-- WORKING DATA --
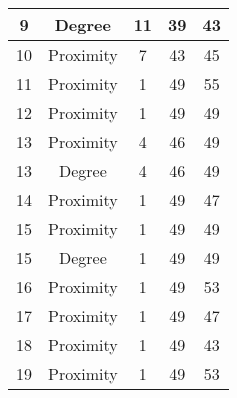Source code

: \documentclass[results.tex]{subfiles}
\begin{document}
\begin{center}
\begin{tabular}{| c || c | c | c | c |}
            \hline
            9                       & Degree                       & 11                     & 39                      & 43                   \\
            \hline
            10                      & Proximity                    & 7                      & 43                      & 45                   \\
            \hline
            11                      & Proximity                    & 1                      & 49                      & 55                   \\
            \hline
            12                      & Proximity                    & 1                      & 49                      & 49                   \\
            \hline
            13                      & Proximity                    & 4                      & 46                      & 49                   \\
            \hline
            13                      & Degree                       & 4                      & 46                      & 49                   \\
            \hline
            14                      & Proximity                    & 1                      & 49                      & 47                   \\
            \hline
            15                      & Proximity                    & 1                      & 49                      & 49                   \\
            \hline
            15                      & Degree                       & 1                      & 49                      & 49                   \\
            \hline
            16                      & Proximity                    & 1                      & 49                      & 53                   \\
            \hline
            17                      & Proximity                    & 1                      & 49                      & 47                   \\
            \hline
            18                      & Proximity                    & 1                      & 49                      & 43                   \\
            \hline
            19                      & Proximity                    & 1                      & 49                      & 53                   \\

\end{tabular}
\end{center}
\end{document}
---
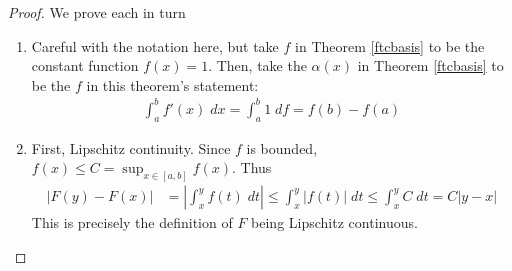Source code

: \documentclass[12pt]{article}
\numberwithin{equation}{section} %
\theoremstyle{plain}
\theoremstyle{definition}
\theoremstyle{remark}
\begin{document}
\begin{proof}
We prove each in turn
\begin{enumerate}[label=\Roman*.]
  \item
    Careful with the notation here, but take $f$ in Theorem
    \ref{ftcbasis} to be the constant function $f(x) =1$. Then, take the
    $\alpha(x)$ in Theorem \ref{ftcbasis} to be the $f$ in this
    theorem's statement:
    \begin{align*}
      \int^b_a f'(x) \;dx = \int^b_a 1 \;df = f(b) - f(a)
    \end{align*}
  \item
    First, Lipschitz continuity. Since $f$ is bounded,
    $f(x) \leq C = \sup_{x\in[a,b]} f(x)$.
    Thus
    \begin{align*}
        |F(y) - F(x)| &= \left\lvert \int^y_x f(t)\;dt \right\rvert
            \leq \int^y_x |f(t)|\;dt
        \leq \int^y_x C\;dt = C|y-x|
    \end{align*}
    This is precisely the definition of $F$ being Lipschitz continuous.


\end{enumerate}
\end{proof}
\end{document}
==
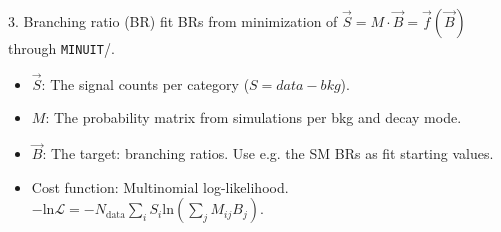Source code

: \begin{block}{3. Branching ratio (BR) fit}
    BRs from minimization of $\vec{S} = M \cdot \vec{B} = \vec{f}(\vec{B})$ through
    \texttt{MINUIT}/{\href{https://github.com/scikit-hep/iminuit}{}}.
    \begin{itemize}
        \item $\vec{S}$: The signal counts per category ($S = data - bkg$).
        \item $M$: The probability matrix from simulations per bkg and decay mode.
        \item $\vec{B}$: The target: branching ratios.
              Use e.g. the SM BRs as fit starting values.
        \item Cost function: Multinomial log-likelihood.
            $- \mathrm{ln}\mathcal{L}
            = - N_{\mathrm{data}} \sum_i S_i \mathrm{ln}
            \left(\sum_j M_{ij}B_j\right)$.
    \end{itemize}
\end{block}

-- REQUIREMENT --
Report every line of the entries that carries the word "documentclass".

-- EXERCISE RESPONSE --
: \documentclass[results.tex]{subfiles}
: \documentclass[12pt]{article}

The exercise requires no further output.